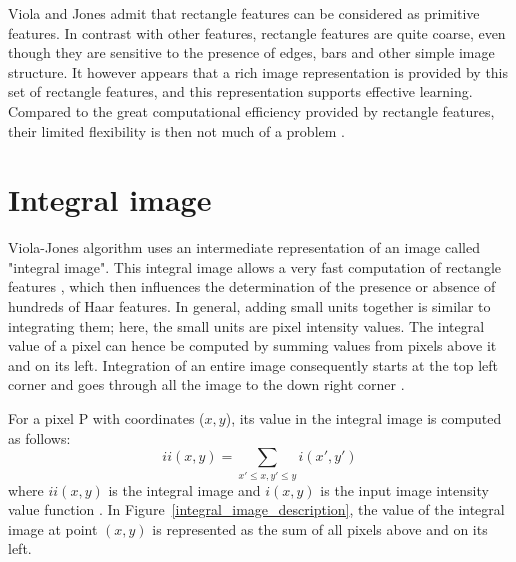 \noindent Viola and Jones admit that rectangle features can be considered as primitive features. In contrast with other features, rectangle features are quite coarse, even though they are sensitive to the presence of edges, bars and other simple image structure. It however appears that a rich image representation is provided by this set of rectangle features, and this representation supports effective learning. Compared to the great computational efficiency provided by rectangle features, their limited flexibility is then not much of a problem \cite{VIO01}.
\newline

\section{Integral image}

\vspace{\baselineskip}
\noindent Viola-Jones algorithm uses an intermediate representation of an image called "integral image". This integral image allows a very fast computation of rectangle features \cite{VIO01}, which then influences the determination of the presence or absence of hundreds of Haar features. In general, adding small units together is similar to integrating them; here, the small units are pixel intensity values. The integral value of a pixel can hence be computed by summing values from pixels above it and on its left. Integration of an entire image consequently starts at the top left corner and goes through all the image to the down right corner \cite{HEW07}.
\newline

\noindent For a pixel P with coordinates ($x,y$), its value in the integral image is computed as follows: \[ ii(x,y) = \sum_{x' \leq x,y' \leq y} i(x',y') \] where $ ii(x,y) $ is the integral image and $ i(x,y) $ is the input image intensity value function \cite{VIO01}. In Figure~\ref{integral_image_description}, the value of the integral image at point $ (x,y) $ is represented as the sum of all pixels above and on its left. 
\newline
	
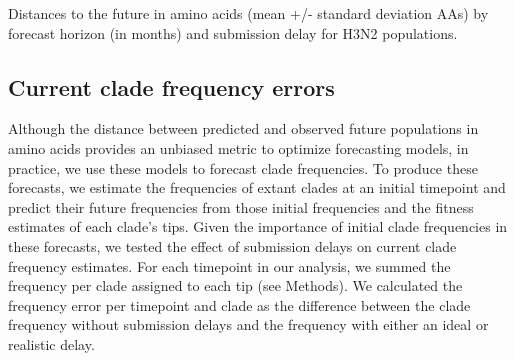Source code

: \documentclass[9pt,lineno]{elife}
\begin{document}
\begin{table}[htb]
  \begin{center}
    
    \caption{Distances to the future in amino acids (mean +/- standard deviation AAs) by forecast horizon (in months) and submission delay for H3N2 populations.}
    \label{tab:h3n2_distances_to_the_future}
  \end{center}
\end{table}

\subsection{Current clade frequency errors}

Although the distance between predicted and observed future populations in amino acids provides an unbiased metric to optimize forecasting models, in practice, we use these models to forecast clade frequencies.
To produce these forecasts, we estimate the frequencies of extant clades at an initial timepoint and predict their future frequencies from those initial frequencies and the fitness estimates of each clade's tips.
Given the importance of initial clade frequencies in these forecasts, we tested the effect of submission delays on current clade frequency estimates.
For each timepoint in our analysis, we summed the frequency per clade assigned to each tip (see Methods).
We calculated the frequency error per timepoint and clade as the difference between the clade frequency without submission delays and the frequency with either an ideal or realistic delay.
\end{document}
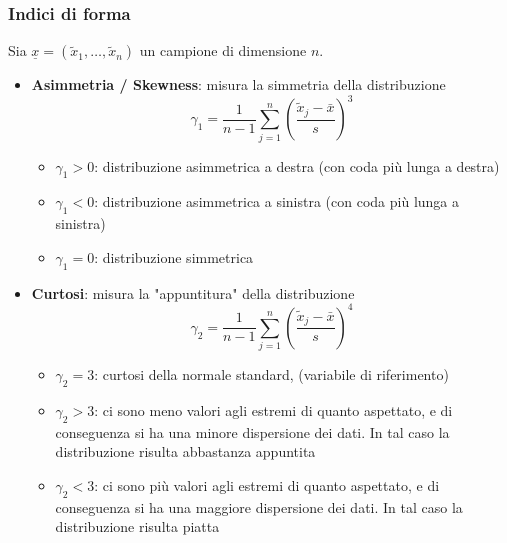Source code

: \documentclass[a4paper]{article}
\theoremstyle{break}
\theoremstyle{break}
\theoremstyle{break}
\theoremstyle{break}
\begin{document}
\subsubsection{Indici di forma}
Sia \( \underline{x} = (\tilde{x}_1, \ldots, \tilde{x}_n) \) un campione di dimensione
\( n \).
\begin{itemize}
	\item \textbf{Asimmetria / Skewness}: misura la simmetria della distribuzione
	      \[
		      \gamma_1 = \frac{1}{n-1} \sum_{j=1}^{n} \left( \frac{\tilde{x}_j - \bar{x}}{s} \right)^3
	      \]
	      \begin{itemize}
		      \item \( \gamma_1 > 0 \): distribuzione asimmetrica a destra (con coda più lunga
		            a destra)
		      \item \( \gamma_1 < 0 \): distribuzione asimmetrica a sinistra (con coda più
		            lunga a sinistra)
		      \item \( \gamma_1 = 0 \): distribuzione simmetrica
	      \end{itemize}
	\item \textbf{Curtosi}: misura la "appuntitura" della distribuzione
	      \[
		      \gamma_2 = \frac{1}{n-1} \sum_{j=1}^{n} \left( \frac{\tilde{x}_j - \bar{x}}{s} \right)^4
	      \]
	      \begin{itemize}
		      \item \( \gamma_2 = 3 \): curtosi della normale standard, (variabile di riferimento)
		      \item \( \gamma_2 > 3 \): ci sono meno valori agli estremi di quanto aspettato, e
		            di conseguenza si ha una minore dispersione dei dati. In tal caso la distribuzione
		            risulta abbastanza appuntita
		      \item \( \gamma_2 < 3 \): ci sono più valori agli estremi di quanto aspettato, e
		            di conseguenza si ha una maggiore dispersione dei dati. In tal caso la distribuzione
		            risulta piatta
	      \end{itemize}
\end{itemize}
\end{document}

== == ==

What needs to be done: Write only the number of lines in the entries that contain the word "frequencies".

Expected output: 3